- Cold temperatures are to blame for limited supply of freshwater fish
- Some Passover hosts may not have any gefilte fish on the table
(CNN)Why is this Passover different than other Passovers?
Because you may not have any gefilte fish at your table on Passover, which starts at sundown on April 3.
February's record cold temperatures are to blame for the shortage of fish ingredients, reported Erica Marcus, a food writer at Newsday, the Long Island, New York, newspaper.
"The traditional Passover appetizer is made from ground whitefish, carp and yellow pike," Marcus wrote. "All three are freshwater fish from the Upper Midwest, and all three are in short supply this spring because the Great Lakes are still covered with ice."
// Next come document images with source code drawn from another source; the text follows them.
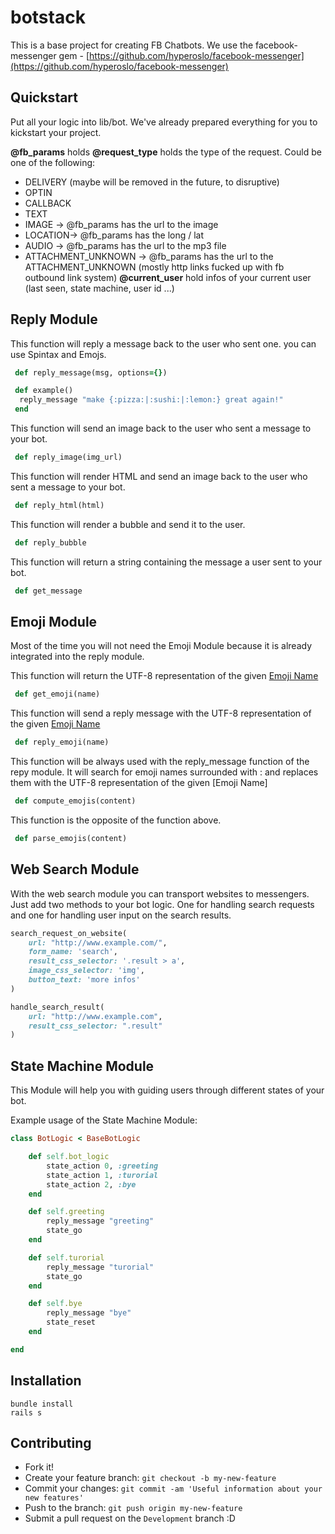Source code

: # botstack

This is a base project for creating FB Chatbots. We use the facebook-messenger gem - [https://github.com/hyperoslo/facebook-messenger](https://github.com/hyperoslo/facebook-messenger)

## Quickstart

Put all your logic into lib/bot. We've already prepared everything for you to kickstart your project.

**@fb_params** holds 
**@request_type** holds the type of the request. Could be one of the following:
* DELIVERY (maybe will be removed in the future, to disruptive)
* OPTIN
* CALLBACK
* TEXT
* IMAGE -> @fb_params has the url to the image
* LOCATION-> @fb_params has the long / lat 
* AUDIO -> @fb_params has the url to the mp3 file
* ATTACHMENT_UNKNOWN -> @fb_params has the url to the ATTACHMENT_UNKNOWN (mostly http links fucked up with fb outbound link system)
**@current_user** hold infos of your current user (last seen, state machine, user id ...)

## Reply Module

This function will reply a message back to the user who sent one. you can use Spintax and Emojs.
```ruby
 def reply_message(msg, options={})

 def example()
  reply_message "make {:pizza:|:sushi:|:lemon:} great again!"
 end
```

This function will send an image back to the user who sent a message to your bot.
```ruby
 def reply_image(img_url)
```

This function will render HTML and send an image back to the user who sent a message to your bot.
```ruby
 def reply_html(html)
```

This function will render a bubble and send it to the user.
```ruby
 def reply_bubble
```
This function will return a string containing the message a user sent to your bot.
```ruby
 def get_message
```

## Emoji Module
Most of the time you will not need the Emoji Module because it is already integrated into the reply module.


This function will return the UTF-8 representation of the given [Emoji Name](http://www.webpagefx.com/tools/emoji-cheat-sheet/)
```ruby
 def get_emoji(name)
```
This function will send a reply message with the UTF-8 representation of the given [Emoji Name](http://www.webpagefx.com/tools/emoji-cheat-sheet/)
```ruby
 def reply_emoji(name)
```

This function will be always used with the reply_message function of the repy module. It will search for emoji names surrounded with : and replaces them with the UTF-8 representation of the given [Emoji Name]
```ruby
 def compute_emojis(content)
```

This function is the opposite of the function above.
```ruby
 def parse_emojis(content)
```


## Web Search Module

With the web search module you can transport websites to messengers. Just add two methods to your bot logic. One for handling search requests and one for handling user input on the search results.

```ruby
search_request_on_website(
	url: "http://www.example.com/",
	form_name: 'search',
	result_css_selector: '.result > a',
	image_css_selector: 'img',
	button_text: 'more infos'
)

handle_search_result(
	url: "http://www.example.com",
	result_css_selector: ".result"
)
```

## State Machine Module
This Module will help you with guiding users through different states of your bot.

Example usage of the State Machine Module:
```ruby
class BotLogic < BaseBotLogic

	def self.bot_logic
		state_action 0, :greeting
		state_action 1, :turorial
		state_action 2, :bye
	end

	def self.greeting
		reply_message "greeting"
		state_go
	end 

	def self.turorial
		reply_message "turorial"
		state_go
	end 

	def self.bye
		reply_message "bye"
		state_reset
	end 

end
```

## Installation
```console
bundle install
rails s
```

## Contributing
  - Fork it!
  - Create your feature branch: `git checkout -b my-new-feature`
  - Commit your changes: `git commit -am 'Useful information about your new features'`
  - Push to the branch: `git push origin my-new-feature`
  - Submit a pull request on the `Development` branch :D

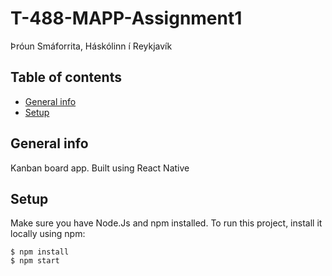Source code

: # T-488-MAPP-Assignment1
Þróun Smáforrita, Háskólinn í Reykjavík

## Table of contents
* [General info](#general-info)
* [Setup](#setup)

## General info
Kanban board app. Built using React Native

## Setup
Make sure you have Node.Js and npm installed.
To run this project, install it locally using npm:

```
$ npm install
$ npm start
```
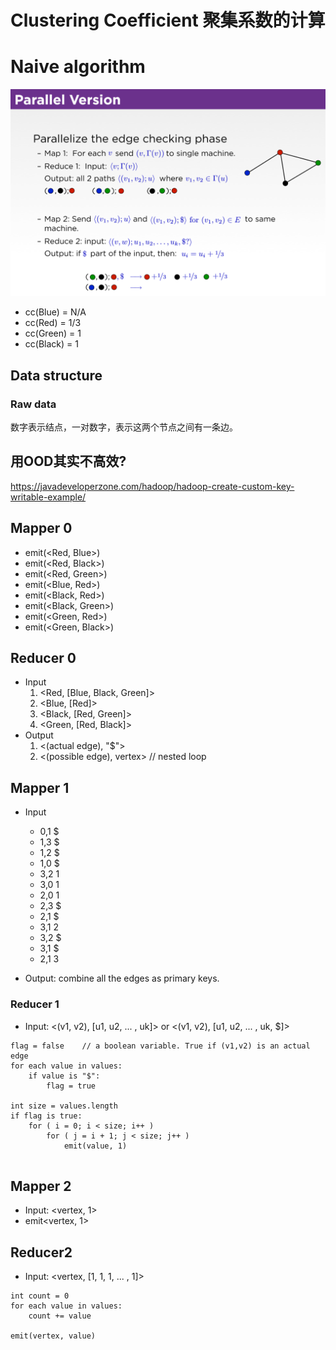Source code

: # Clustering Coefficient 聚集系数的计算


# Naive algorithm

![alt text](./images/parallel-version.png)

- cc(Blue) = N/A
- cc(Red) = 1/3
- cc(Green) = 1
- cc(Black) = 1

## Data structure
### Raw data
数字表示结点，一对数字，表示这两个节点之间有一条边。

## 用OOD其实不高效?
https://javadeveloperzone.com/hadoop/hadoop-create-custom-key-writable-example/

## Mapper 0
- emit(<Red, Blue>)
- emit(<Red, Black>)
- emit(<Red, Green>)
- emit(<Blue, Red>)
- emit(<Black, Red>)
- emit(<Black, Green>)
- emit(<Green, Red>)
- emit(<Green, Black>)

## Reducer 0
- Input
    1. <Red, [Blue, Black, Green]>
    2. <Blue, [Red]>
    3. <Black, [Red, Green]>
    4. <Green, [Red, Black]>
- Output
    1. <(actual edge), "$">         
    2. <(possible edge), vertex>    // nested loop

## Mapper 1
- Input
    - 0,1     $
    - 1,3     $
    - 1,2     $
    - 1,0     $
    - 3,2     1
    - 3,0     1
    - 2,0     1
    - 2,3     $
    - 2,1     $
    - 3,1     2
    - 3,2     $
    - 3,1     $
    - 2,1     3

- Output: combine all the edges as primary keys.


### Reducer 1
- Input: <(v1, v2), [u1, u2, ... , uk]> or <(v1, v2), [u1, u2, ... , uk, $]>

```
flag = false    // a boolean variable. True if (v1,v2) is an actual edge
for each value in values: 
    if value is "$":
        flag = true

int size = values.length
if flag is true:
    for ( i = 0; i < size; i++ )
        for ( j = i + 1; j < size; j++ ) 
            emit(value, 1)      
    
```

## Mapper 2
- Input: <vertex, 1>
- emit<vertex, 1>

## Reducer2
- Input: <vertex, [1, 1, 1, ... , 1]>

```
int count = 0
for each value in values: 
    count += value

emit(vertex, value)

```



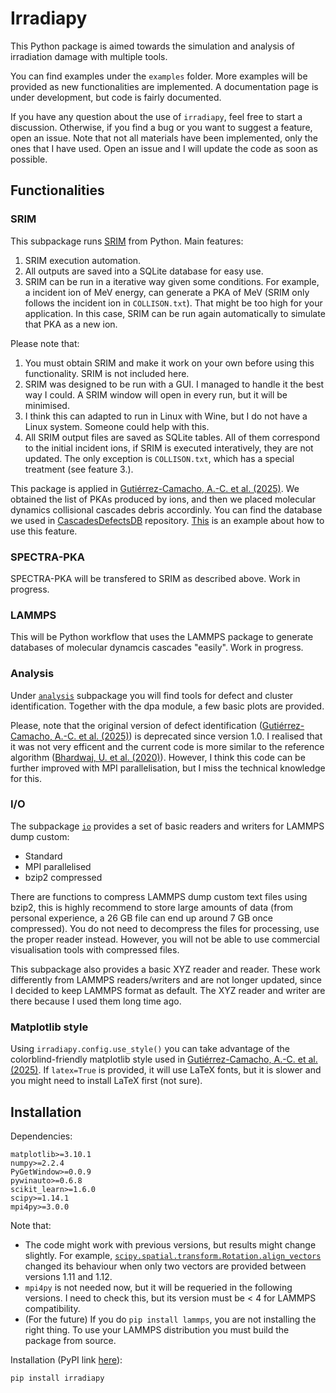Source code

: # Irradiapy

This Python package is aimed towards the simulation and analysis of irradiation damage with multiple tools.

You can find examples under the `examples` folder. More examples will be provided as new functionalities are implemented. A documentation page is under development, but code is fairly documented.

If you have any question about the use of `irradiapy`, feel free to start a discussion. Otherwise, if you find a bug or you want to suggest a feature, open an issue. Note that not all materials have been implemented, only the ones that I have used. Open an issue and I will update the code as soon as possible.

## Functionalities

### SRIM

This subpackage runs [SRIM](http://www.srim.org/) from Python. Main features:
1. SRIM execution automation.
2. All outputs are saved into a SQLite database for easy use.
3. SRIM can be run in a iterative way given some conditions. For example, a incident ion of MeV energy, can generate a PKA of MeV (SRIM only follows the incident ion in `COLLISON.txt`). That might be too high for your application. In this case, SRIM can be run again automatically to simulate that PKA as a new ion.

Please note that:
1. You must obtain SRIM and make it work on your own before using this functionality. SRIM is not included here.
2. SRIM was designed to be run with a GUI. I managed to handle it the best way I could. A SRIM window will open in every run, but it will be minimised.
3. I think this can adapted to run in Linux with Wine, but I do not have a Linux system. Someone could help with this.
4. All SRIM output files are saved as SQLite tables. All of them correspond to the initial incident ions, if SRIM is executed interatively, they are not updated. The only exception is `COLLISON.txt`, which has a special treatment (see feature 3.).

This package is applied in [Gutiérrez-Camacho, A.-C. et al. (2025)](https://doi.org/10.1038/s41598-025-05661-2). We obtained the list of PKAs produced by ions, and then we placed molecular dynamics collisional cascades debris accordinly. You can find the database we used in [CascadesDefectsDB](https://github.com/acgc99/CascadesDefectsDB.git) repository. [This](https://github.com/acgc99/irradiapy/blob/f52507b6d6b3a263440915b52f3b987c7b19f2bd/examples/srim.py) is an example about how to use this feature.

### SPECTRA-PKA

SPECTRA-PKA will be transfered to SRIM as described above. Work in progress.

### LAMMPS

This will be Python workflow that uses the LAMMPS package to generate databases of molecular dynamcis cascades "easily". Work in progress.

### Analysis

Under [`analysis`](https://github.com/acgc99/irradiapy/tree/39b5de7f575024101dfec23f6373b8c454bead81/irradiapy/analysis) subpackage you will find tools for defect and cluster identification. Together with the dpa module, a few basic plots are provided.

Please, note that the original version of defect identification ([Gutiérrez-Camacho, A.-C. et al. (2025)](https://doi.org/10.1038/s41598-025-05661-2)) is deprecated since version 1.0. I realised that it was not very efficent and the current code is more similar to the reference algorithm ([Bhardwaj, U. et al. (2020)](https://doi.org/10.1016/j.commatsci.2019.109364)). However, I think this code can be further improved with MPI parallelisation, but I miss the technical knowledge for this.

### I/O

The subpackage [`io`](https://github.com/acgc99/irradiapy/tree/39b5de7f575024101dfec23f6373b8c454bead81/irradiapy/io) provides a set of basic readers and writers for LAMMPS dump custom:
- Standard
- MPI parallelised
- bzip2 compressed
  
There are functions to compress LAMMPS dump custom text files using bzip2, this is highly recommend to store large amounts of data (from personal experience, a 26 GB file can end up around 7 GB once compressed). You do not need to decompress the files for processing, use the proper reader instead. However, you will not be able to use commercial visualisation tools with compressed files.

This subpackage also provides a basic XYZ reader and reader. These work differently from LAMMPS readers/writers and are not longer updated, since I decided to keep LAMMPS format as default. The XYZ reader and writer are there because I used them long time ago.

### Matplotlib style

Using `irradiapy.config.use_style()` you can take advantage of the colorblind-friendly matplotlib style used in [Gutiérrez-Camacho, A.-C. et al. (2025)](https://doi.org/10.1038/s41598-025-05661-2). If `latex=True` is provided, it will use LaTeX fonts, but it is slower and you might need to install LaTeX first (not sure).

## Installation

Dependencies:
```
matplotlib>=3.10.1
numpy>=2.2.4
PyGetWindow>=0.0.9
pywinauto>=0.6.8
scikit_learn>=1.6.0
scipy>=1.14.1
mpi4py>=3.0.0
```
Note that:
- The code might work with previous versions, but results might change slightly. For example, [`scipy.spatial.transform.Rotation.align_vectors`](https://docs.scipy.org/doc/scipy-1.14.1/reference/generated/scipy.spatial.transform.Rotation.align_vectors.html) changed its behaviour when only two vectors are provided between versions 1.11 and 1.12.
- `mpi4py` is not needed now, but it will be requeried in the following versions. I need to check this, but its version must be < 4 for LAMMPS compatibility.
- (For the future) If you do `pip install lammps`, you are not installing the right thing. To use your LAMMPS distribution you must build the package from source.

Installation (PyPI link [here](https://pypi.org/project/irradiapy/)):
```
pip install irradiapy
```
While some restaurants reported having no supply issues, it may be a different story for the home cook.
There's great debate within the Jewish community about the flavor of the classic gefilte fish dish, which isn't always the tastiest food at the table.
"I've never seen what all the fuss is about," Marcus told CNN. "It's about as challenging a taste as tuna fish salad."
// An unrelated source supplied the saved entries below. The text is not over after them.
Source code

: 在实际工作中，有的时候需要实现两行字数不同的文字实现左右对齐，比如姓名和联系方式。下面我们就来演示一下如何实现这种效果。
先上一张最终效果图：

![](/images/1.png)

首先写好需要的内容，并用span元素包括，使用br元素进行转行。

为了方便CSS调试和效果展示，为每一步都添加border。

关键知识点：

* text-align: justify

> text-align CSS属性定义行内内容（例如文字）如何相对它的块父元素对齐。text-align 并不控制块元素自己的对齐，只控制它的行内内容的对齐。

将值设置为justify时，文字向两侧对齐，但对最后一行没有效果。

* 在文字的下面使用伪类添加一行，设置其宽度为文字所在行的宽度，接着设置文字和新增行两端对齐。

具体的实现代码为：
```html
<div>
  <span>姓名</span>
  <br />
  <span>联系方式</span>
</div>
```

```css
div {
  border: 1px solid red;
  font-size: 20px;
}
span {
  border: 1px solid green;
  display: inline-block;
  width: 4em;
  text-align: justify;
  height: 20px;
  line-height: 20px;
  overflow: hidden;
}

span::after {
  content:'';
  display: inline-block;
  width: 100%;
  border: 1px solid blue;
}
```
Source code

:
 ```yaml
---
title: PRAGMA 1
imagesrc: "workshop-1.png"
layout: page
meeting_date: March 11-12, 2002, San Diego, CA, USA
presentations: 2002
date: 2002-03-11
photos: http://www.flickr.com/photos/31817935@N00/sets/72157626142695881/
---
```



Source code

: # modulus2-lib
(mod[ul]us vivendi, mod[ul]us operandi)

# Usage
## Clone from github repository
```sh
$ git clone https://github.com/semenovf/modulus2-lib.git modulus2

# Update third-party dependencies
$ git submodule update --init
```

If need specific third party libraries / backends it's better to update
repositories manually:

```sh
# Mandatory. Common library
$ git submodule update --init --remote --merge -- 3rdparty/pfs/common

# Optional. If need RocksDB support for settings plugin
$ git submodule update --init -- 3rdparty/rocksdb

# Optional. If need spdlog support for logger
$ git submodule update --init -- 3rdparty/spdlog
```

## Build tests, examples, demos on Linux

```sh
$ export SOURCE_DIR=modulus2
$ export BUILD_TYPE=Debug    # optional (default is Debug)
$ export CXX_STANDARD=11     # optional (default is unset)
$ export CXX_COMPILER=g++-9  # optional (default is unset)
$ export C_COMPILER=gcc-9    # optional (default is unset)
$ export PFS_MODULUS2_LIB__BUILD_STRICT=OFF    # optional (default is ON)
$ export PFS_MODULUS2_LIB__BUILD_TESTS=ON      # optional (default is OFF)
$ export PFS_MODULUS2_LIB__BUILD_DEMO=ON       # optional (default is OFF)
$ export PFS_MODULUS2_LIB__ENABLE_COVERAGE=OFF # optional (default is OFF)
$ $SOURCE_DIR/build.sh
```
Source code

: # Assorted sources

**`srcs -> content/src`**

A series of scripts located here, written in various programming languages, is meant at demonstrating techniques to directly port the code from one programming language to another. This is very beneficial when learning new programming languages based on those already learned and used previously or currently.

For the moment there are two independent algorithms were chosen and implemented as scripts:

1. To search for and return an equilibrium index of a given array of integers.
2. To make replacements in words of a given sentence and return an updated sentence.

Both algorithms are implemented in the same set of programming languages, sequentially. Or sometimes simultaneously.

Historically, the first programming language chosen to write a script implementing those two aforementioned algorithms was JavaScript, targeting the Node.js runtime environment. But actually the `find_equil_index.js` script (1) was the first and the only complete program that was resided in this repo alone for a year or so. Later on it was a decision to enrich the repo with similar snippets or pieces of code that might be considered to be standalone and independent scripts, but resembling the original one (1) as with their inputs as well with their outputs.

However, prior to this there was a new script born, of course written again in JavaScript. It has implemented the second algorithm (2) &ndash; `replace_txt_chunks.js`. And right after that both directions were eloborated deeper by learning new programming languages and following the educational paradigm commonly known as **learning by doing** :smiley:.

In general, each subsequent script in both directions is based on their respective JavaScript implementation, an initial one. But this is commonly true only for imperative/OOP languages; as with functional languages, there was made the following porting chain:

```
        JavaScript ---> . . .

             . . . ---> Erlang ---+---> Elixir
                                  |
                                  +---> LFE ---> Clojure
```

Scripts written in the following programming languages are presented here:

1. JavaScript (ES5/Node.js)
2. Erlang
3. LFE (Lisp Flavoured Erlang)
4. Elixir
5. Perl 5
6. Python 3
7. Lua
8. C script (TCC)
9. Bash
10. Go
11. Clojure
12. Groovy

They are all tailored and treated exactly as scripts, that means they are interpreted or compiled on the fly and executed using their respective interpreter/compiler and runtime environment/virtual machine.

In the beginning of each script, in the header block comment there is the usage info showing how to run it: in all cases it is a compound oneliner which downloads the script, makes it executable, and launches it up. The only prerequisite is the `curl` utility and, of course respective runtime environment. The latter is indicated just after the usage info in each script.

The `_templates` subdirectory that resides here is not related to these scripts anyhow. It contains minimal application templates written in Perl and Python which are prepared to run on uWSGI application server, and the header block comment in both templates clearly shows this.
The fishing boats just can't sail or fish on frozen lakes.
Many of the Great Lakes are still partially frozen over, according to fisheries expert Ronald Kinnunen, an educator with Michigan State University's Sea Grant Extension Program.
"Nobody's getting their fishing boats out," Kinnunen said.
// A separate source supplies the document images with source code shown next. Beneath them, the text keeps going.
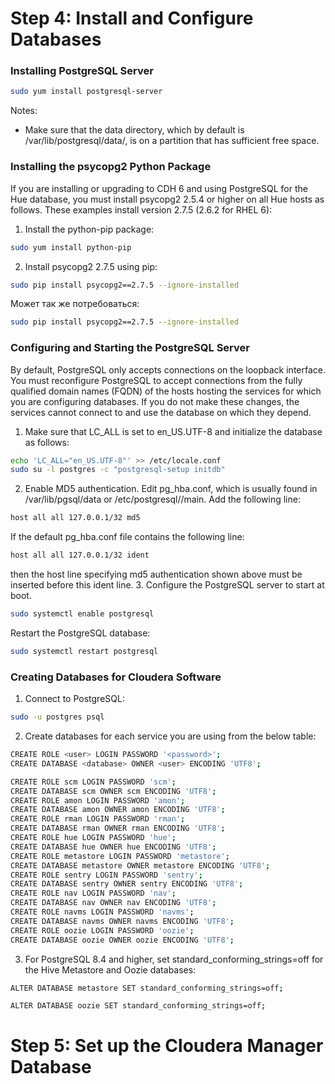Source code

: 
# Step 4: Install and Configure Databases
### Installing PostgreSQL Server
```sh
sudo yum install postgresql-server
```
Notes:
- Make sure that the data directory, which by default is /var/lib/postgresql/data/, is on a partition that has sufficient free space.
### Installing the psycopg2 Python Package

If you are installing or upgrading to CDH 6 and using PostgreSQL for the Hue database, you must install psycopg2 2.5.4 or higher on all Hue hosts as follows. These examples install version 2.7.5 (2.6.2 for RHEL 6):

1. Install the python-pip package:
```sh
sudo yum install python-pip
```

2. Install psycopg2 2.7.5 using pip:
```sh
sudo pip install psycopg2==2.7.5 --ignore-installed
```
Может так же потребоваться:
```sh
sudo pip install psycopg2==2.7.5 --ignore-installed
```
### Configuring and Starting the PostgreSQL Server
By default, PostgreSQL only accepts connections on the loopback interface. You must reconfigure PostgreSQL to accept connections from the fully qualified domain names (FQDN) of the hosts hosting the services for which you are configuring databases. If you do not make these changes, the services cannot connect to and use the database on which they depend.

1. Make sure that LC_ALL is set to en_US.UTF-8 and initialize the database as follows:
```sh
echo 'LC_ALL="en_US.UTF-8"' >> /etc/locale.conf
sudo su -l postgres -c "postgresql-setup initdb"
```
2. Enable MD5 authentication. Edit pg_hba.conf, which is usually found in /var/lib/pgsql/data or /etc/postgresql/<version>/main. Add the following line:
```sh
host all all 127.0.0.1/32 md5
```
If the default pg_hba.conf file contains the following line:
```sh
host all all 127.0.0.1/32 ident
```
then the host line specifying md5 authentication shown above must be inserted before this ident line.
3. Configure the PostgreSQL server to start at boot.
```sh
sudo systemctl enable postgresql
```
Restart the PostgreSQL database:
```sh
sudo systemctl restart postgresql
```
### Creating Databases for Cloudera Software
1. Connect to PostgreSQL:
```sh
sudo -u postgres psql
```
2. Create databases for each service you are using from the below table:
```sh
CREATE ROLE <user> LOGIN PASSWORD '<password>';
CREATE DATABASE <database> OWNER <user> ENCODING 'UTF8';
```
```sh
CREATE ROLE scm LOGIN PASSWORD 'scm';
CREATE DATABASE scm OWNER scm ENCODING 'UTF8';
CREATE ROLE amon LOGIN PASSWORD 'amon';
CREATE DATABASE amon OWNER amon ENCODING 'UTF8';
CREATE ROLE rman LOGIN PASSWORD 'rman';
CREATE DATABASE rman OWNER rman ENCODING 'UTF8';
CREATE ROLE hue LOGIN PASSWORD 'hue';
CREATE DATABASE hue OWNER hue ENCODING 'UTF8';
CREATE ROLE metastore LOGIN PASSWORD 'metastore';
CREATE DATABASE metastore OWNER metastore ENCODING 'UTF8';
CREATE ROLE sentry LOGIN PASSWORD 'sentry';
CREATE DATABASE sentry OWNER sentry ENCODING 'UTF8';
CREATE ROLE nav LOGIN PASSWORD 'nav';
CREATE DATABASE nav OWNER nav ENCODING 'UTF8';
CREATE ROLE navms LOGIN PASSWORD 'navms';
CREATE DATABASE navms OWNER navms ENCODING 'UTF8';
CREATE ROLE oozie LOGIN PASSWORD 'oozie';
CREATE DATABASE oozie OWNER oozie ENCODING 'UTF8';
```
3. For PostgreSQL 8.4 and higher, set standard_conforming_strings=off for the Hive Metastore and Oozie databases:
```sh
ALTER DATABASE metastore SET standard_conforming_strings=off;
```
```sh
ALTER DATABASE oozie SET standard_conforming_strings=off;
```

# Step 5: Set up the Cloudera Manager Database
"I'm looking at the satellite images and Lake Superior's half covered in ice," he said. It's still iced over at the Mackinac Bridge, where Lake Huron and Lake Michigan come together at the Straits of Mackinac, he added.
Blame an early Passover this year. Next year, it will likely be better for fishing. Passover doesn't start until sunset on April 22, much later in the month.
The fish dish is not a religious requirement of the Seder dinner, but don't try telling that to cooks searching for the right ingredients for their classic recipes.
If your mother or other host is mourning not having the dish at the table this year, offer to make chicken Kotletky or another offering from CNN Eatocracy's list of Passover recipes from around the world.